━━━ PROVIDED RECORDS ━━━

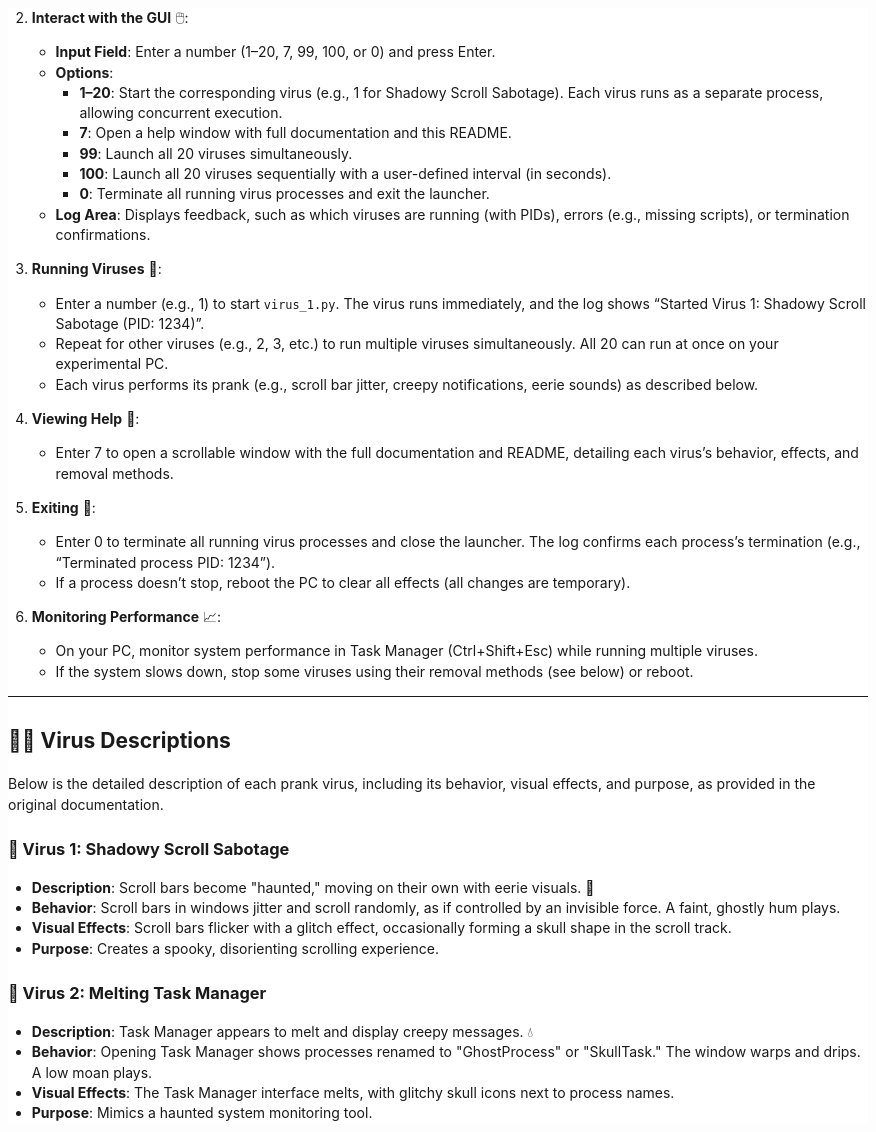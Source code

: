 2. **Interact with the GUI** 🖱️:
   - **Input Field**: Enter a number (1–20, 7, 99, 100, or 0) and press Enter.
   - **Options**:
     - **1–20**: Start the corresponding virus (e.g., 1 for Shadowy Scroll Sabotage). Each virus runs as a separate process, allowing concurrent execution.
     - **7**: Open a help window with full documentation and this README.
     - **99**: Launch all 20 viruses simultaneously.
     - **100**: Launch all 20 viruses sequentially with a user-defined interval (in seconds).
     - **0**: Terminate all running virus processes and exit the launcher.
   - **Log Area**: Displays feedback, such as which viruses are running (with PIDs), errors (e.g., missing scripts), or termination confirmations.

3. **Running Viruses** 🦠:
   - Enter a number (e.g., 1) to start `virus_1.py`. The virus runs immediately, and the log shows “Started Virus 1: Shadowy Scroll Sabotage (PID: 1234)”.
   - Repeat for other viruses (e.g., 2, 3, etc.) to run multiple viruses simultaneously. All 20 can run at once on your experimental PC.
   - Each virus performs its prank (e.g., scroll bar jitter, creepy notifications, eerie sounds) as described below.

4. **Viewing Help** 📖:
   - Enter 7 to open a scrollable window with the full documentation and README, detailing each virus’s behavior, effects, and removal methods.

5. **Exiting** 🛑:
   - Enter 0 to terminate all running virus processes and close the launcher. The log confirms each process’s termination (e.g., “Terminated process PID: 1234”).
   - If a process doesn’t stop, reboot the PC to clear all effects (all changes are temporary).

6. **Monitoring Performance** 📈:
   - On your PC, monitor system performance in Task Manager (Ctrl+Shift+Esc) while running multiple viruses.
   - If the system slows down, stop some viruses using their removal methods (see below) or reboot.

---

## 🧙‍♂️ Virus Descriptions

Below is the detailed description of each prank virus, including its behavior, visual effects, and purpose, as provided in the original documentation.

### 🦠 Virus 1: Shadowy Scroll Sabotage
- **Description**: Scroll bars become "haunted," moving on their own with eerie visuals. 👻
- **Behavior**: Scroll bars in windows jitter and scroll randomly, as if controlled by an invisible force. A faint, ghostly hum plays.
- **Visual Effects**: Scroll bars flicker with a glitch effect, occasionally forming a skull shape in the scroll track.
- **Purpose**: Creates a spooky, disorienting scrolling experience.

### 🦠 Virus 2: Melting Task Manager
- **Description**: Task Manager appears to melt and display creepy messages. 💧
- **Behavior**: Opening Task Manager shows processes renamed to "GhostProcess" or "SkullTask." The window warps and drips. A low moan plays.
- **Visual Effects**: The Task Manager interface melts, with glitchy skull icons next to process names.
- **Purpose**: Mimics a haunted system monitoring tool.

━━━

**WHAT IS REQUIRED**
Find the line containing "- **Behavior**: Scroll" in the material above. Print it and every line after it through the end, exactly and only those.

**OUTPUT**
- **Behavior**: Scroll bars in windows jitter and scroll randomly, as if controlled by an invisible force. A faint, ghostly hum plays.
- **Visual Effects**: Scroll bars flicker with a glitch effect, occasionally forming a skull shape in the scroll track.
- **Purpose**: Creates a spooky, disorienting scrolling experience.

### 🦠 Virus 2: Melting Task Manager
- **Description**: Task Manager appears to melt and display creepy messages. 💧
- **Behavior**: Opening Task Manager shows processes renamed to "GhostProcess" or "SkullTask." The window warps and drips. A low moan plays.
- **Visual Effects**: The Task Manager interface melts, with glitchy skull icons next to process names.
- **Purpose**: Mimics a haunted system monitoring tool.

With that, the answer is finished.